Nyarlathotep

Z Nonsensopedii, polskiej encyklopedii humoru
Oto i Nyarlathotep w całej swej okazałości

Nyal... Nyarlo... Nyarltgo kuCenzura2.svgwa jak to się wymawia

Polak o Nyarlathotepie

Nyarlathotepfikcyjna postać z mitologii Cthulhu.

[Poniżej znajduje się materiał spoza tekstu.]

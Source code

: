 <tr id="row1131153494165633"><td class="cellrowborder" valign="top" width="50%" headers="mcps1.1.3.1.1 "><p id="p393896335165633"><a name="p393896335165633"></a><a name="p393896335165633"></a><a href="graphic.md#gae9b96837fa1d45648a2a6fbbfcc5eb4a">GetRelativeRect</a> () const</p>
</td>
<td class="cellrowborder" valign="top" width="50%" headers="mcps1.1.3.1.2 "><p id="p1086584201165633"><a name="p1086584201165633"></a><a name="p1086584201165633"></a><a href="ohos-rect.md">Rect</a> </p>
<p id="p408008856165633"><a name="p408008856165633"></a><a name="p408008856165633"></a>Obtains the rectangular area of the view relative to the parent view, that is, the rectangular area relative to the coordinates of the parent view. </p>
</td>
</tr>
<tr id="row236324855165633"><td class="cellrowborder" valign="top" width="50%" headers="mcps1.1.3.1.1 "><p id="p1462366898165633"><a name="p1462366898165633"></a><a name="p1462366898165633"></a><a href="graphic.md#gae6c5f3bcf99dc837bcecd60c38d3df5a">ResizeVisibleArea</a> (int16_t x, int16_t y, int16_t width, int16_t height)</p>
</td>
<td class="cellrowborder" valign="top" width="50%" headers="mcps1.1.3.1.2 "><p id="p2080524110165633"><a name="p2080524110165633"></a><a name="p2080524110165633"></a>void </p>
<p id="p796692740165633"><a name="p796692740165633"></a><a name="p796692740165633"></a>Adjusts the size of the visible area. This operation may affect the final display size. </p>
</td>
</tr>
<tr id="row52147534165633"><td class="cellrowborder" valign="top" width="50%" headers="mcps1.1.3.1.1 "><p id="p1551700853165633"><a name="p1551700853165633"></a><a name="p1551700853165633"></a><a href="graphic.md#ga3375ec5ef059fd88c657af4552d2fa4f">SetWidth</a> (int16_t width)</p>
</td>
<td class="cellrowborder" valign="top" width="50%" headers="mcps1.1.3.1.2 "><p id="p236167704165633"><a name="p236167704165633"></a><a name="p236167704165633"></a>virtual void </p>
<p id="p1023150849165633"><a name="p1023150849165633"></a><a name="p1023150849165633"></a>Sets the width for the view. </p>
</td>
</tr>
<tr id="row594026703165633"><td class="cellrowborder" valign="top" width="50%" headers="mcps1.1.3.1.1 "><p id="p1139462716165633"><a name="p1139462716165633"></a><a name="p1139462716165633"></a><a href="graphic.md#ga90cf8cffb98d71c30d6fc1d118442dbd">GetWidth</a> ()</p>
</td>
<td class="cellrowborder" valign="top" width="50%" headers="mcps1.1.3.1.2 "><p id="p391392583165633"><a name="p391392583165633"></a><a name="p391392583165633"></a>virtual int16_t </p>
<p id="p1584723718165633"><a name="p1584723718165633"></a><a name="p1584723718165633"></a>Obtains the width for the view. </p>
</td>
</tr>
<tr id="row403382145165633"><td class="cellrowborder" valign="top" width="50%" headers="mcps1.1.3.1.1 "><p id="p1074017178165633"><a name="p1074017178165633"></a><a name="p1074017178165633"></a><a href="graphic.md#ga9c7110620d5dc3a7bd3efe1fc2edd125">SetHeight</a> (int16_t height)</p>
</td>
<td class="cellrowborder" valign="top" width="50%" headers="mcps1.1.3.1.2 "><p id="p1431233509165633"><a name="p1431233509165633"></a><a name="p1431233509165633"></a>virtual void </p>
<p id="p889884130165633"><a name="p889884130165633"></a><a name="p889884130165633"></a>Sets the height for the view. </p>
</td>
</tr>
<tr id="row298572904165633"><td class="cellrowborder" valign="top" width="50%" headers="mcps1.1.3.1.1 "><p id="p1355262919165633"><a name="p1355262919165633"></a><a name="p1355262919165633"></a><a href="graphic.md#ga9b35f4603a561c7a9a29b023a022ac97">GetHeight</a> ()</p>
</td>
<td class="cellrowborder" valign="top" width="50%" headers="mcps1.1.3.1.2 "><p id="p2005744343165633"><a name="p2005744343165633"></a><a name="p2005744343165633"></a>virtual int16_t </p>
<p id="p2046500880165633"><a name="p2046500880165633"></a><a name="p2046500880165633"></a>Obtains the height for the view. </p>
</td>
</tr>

Niedobry, czarny, nie umie dotrzymać tajemnicy, zwłaszcza jeśli chodzi o broń atomową. Dużo czyha. Nyarlathotep to inaczej Pełzający Chaos, Myśliwy Ciemności, prawa ręka Azathotha. Określany jako pomoc domowa bogów i bogiń. Zwany także Nartolepem, ponieważ lepi się do wszystkiego, w tym nart. Nie ma stałego wyglądu, może przyjąć wiele kształtów. Nie ma własnej gęby, posługuje się więc 999 maskami, przebiera się najczęściej za Egipcjanina. Inną postacią jest ogromny potwór z długą, czerwoną parówką zamiast głowy. Nyarlathotep pozostał kawalerem bez żadnych ograniczeń, by osamotniony mógł dalej kierować wichrami, burzami, piorunami i innymi duperelami. Zamieszkuje podobno planetę zwaną Abbith. O dziwo, wszystkie inwokacje do Bogów Zewnętrznych zawierają jego pokręcone imię.

Niektóre z jego masek

  • Wysoki Egipcjanin, najczęściej w czerwonej szacie, zawsze, ale to zawsze, opisywany jako "młody faraon". Charyzma/Wygląd/Jak zwał wymaksowane. Defaultowa postać do knucia, oszukiwania, oraz przekonywania nędznych Homo sapiens, że życie nie ma sensu, wszyscy zginiemy, a wybudowanie broni masowego rażenia jest świetnym pomysłem.
  • Jak wyżej, tylko ze świecącą koroną i w tęczowych szatach. W tej postaci zarządza bóstwami krainy snów. Maska bardzo popularna na wszelkich stronach poświęconych bluźnierczym tekstom, w których Randolph Carter ujeżdża jego shantaka.
  • Czarny człowiek w czarnej szacie z kopytami[1]. W tej postaci zwyczajowo udziela lekcji matematyki w niezwykle okazyjnej cenie oraz rozdaje zwierzątka samotnym kobietom.
  • Nawiedziciel mroku, czyli duże, latające coś z potrójnym okiem. W tej postaci zjawia się sekcie Gwiezdnej Mądrości. Niestety ma wyjątkowo delikatną cerę. Od czasu wynalezienia nowoczesnych kremów do opalania z wysokim SPF sekta wyjątkowo się rozrosła, jako że ich bóg przestał się dezintegrować za każdym razem, gdy ktoś włączy lampkę nocną.
  • Wyżej wspomniany parówkogłowy olbrzym. Ciężko mu w tej postaci knuć i oszukiwać, ale zajebiście wygląda na okładce RPGa.
  • Mix wymienionych wyżej - faraon z zupełnie czarną skórą i (czasami) potrójnymi oczami, plus często jakieś frytki macki do tego. W tej postaci zjawia się w fan-artach ludzi, których zęby bolą, że Cthulhu ma bardziej rozpoznawalny design, ale nie mogą się zdecydować na to, który look Nartosława ma być tym, który się daje na kubki, pluszaki i poduszki.
  • Gruba Chinka z mackami i czarnym wachlarzem.
  • Urocza anime dziewczynka. Ponoć jego najstraszliwsza postać.
  • Równanie matematyczne.
  • Losowy człowiek dowolnej rasy, płci i aparycji. W tej postaci przybywa na pomoc Mistrzowi Gry/Strażnikowi Tajemnic, którego gracze w ramach uzasadnionej paranoi zaczęli strzelać do każdego wysokiego, przystojnego Egipcjanina, który oferuje im questa/próbuje im wręczyć magiczny przedmiot.
  1. Najprawdopodobniej też czarnymi.